■ **Assignment**
Search the data below for the string "https" and copy all lines where it shows up.

[Records from a collection]
Start of Block

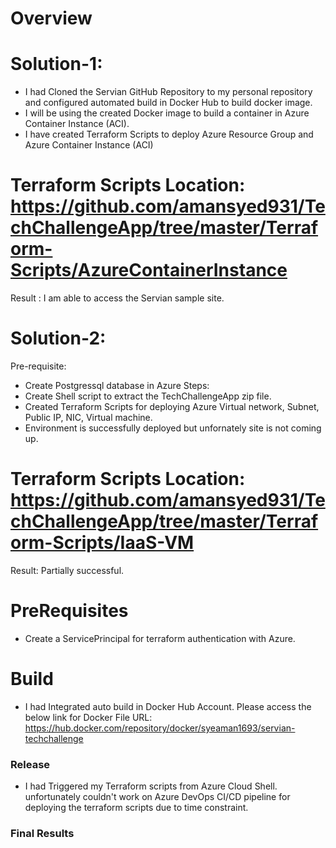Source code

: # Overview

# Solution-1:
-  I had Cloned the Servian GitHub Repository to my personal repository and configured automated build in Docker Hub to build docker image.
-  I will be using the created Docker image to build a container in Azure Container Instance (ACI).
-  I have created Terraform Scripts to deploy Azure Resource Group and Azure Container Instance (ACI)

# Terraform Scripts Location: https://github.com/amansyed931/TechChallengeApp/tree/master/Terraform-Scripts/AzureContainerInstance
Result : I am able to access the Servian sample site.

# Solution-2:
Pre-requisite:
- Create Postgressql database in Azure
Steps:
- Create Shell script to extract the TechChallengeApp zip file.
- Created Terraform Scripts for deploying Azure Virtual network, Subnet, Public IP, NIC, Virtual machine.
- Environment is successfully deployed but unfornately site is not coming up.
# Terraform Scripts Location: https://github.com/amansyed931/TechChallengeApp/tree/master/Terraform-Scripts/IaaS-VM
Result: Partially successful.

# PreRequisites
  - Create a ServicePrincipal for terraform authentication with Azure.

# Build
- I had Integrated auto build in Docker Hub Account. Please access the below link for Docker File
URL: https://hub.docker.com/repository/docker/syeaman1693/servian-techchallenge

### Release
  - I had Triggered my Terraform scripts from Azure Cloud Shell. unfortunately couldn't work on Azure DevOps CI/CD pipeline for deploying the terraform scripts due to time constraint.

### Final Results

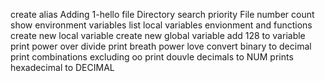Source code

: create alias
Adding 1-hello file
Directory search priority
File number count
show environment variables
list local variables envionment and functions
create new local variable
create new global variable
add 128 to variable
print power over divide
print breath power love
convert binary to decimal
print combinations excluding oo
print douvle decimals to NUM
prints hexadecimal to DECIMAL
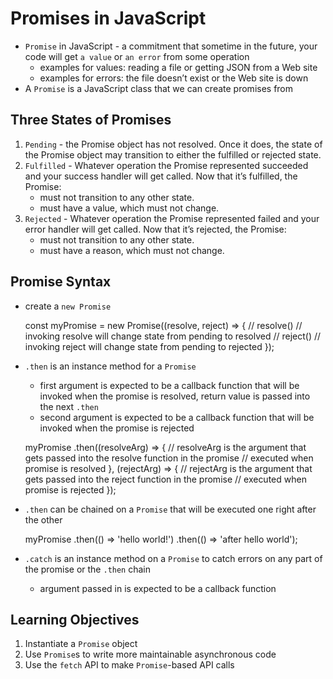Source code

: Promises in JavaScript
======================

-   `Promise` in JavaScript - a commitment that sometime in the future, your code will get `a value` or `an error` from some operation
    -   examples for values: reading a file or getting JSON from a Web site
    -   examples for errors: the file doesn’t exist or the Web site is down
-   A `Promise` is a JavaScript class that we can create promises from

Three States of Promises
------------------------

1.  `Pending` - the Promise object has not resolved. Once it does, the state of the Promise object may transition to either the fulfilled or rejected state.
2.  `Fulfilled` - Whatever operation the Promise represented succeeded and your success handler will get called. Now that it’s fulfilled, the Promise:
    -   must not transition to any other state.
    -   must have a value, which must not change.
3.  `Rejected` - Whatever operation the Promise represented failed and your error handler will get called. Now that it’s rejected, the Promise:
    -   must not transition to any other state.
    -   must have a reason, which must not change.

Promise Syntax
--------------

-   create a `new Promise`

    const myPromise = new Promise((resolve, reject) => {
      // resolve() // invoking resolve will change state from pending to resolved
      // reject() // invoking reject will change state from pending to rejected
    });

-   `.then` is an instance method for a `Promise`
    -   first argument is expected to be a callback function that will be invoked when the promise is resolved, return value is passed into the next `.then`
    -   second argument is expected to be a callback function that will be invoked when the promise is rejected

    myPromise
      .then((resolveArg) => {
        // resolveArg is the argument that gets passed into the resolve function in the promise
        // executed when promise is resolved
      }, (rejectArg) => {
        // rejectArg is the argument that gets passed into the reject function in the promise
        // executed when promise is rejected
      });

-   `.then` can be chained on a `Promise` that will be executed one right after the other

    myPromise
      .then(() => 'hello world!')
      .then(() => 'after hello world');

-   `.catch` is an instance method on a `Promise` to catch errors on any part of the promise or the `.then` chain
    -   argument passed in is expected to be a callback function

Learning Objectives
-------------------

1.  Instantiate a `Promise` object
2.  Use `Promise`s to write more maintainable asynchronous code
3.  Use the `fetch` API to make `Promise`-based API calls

End of Block

■ **Expected output**
# Terraform Scripts Location: https://github.com/amansyed931/TechChallengeApp/tree/master/Terraform-Scripts/AzureContainerInstance
# Terraform Scripts Location: https://github.com/amansyed931/TechChallengeApp/tree/master/Terraform-Scripts/IaaS-VM
URL: https://hub.docker.com/repository/docker/syeaman1693/servian-techchallenge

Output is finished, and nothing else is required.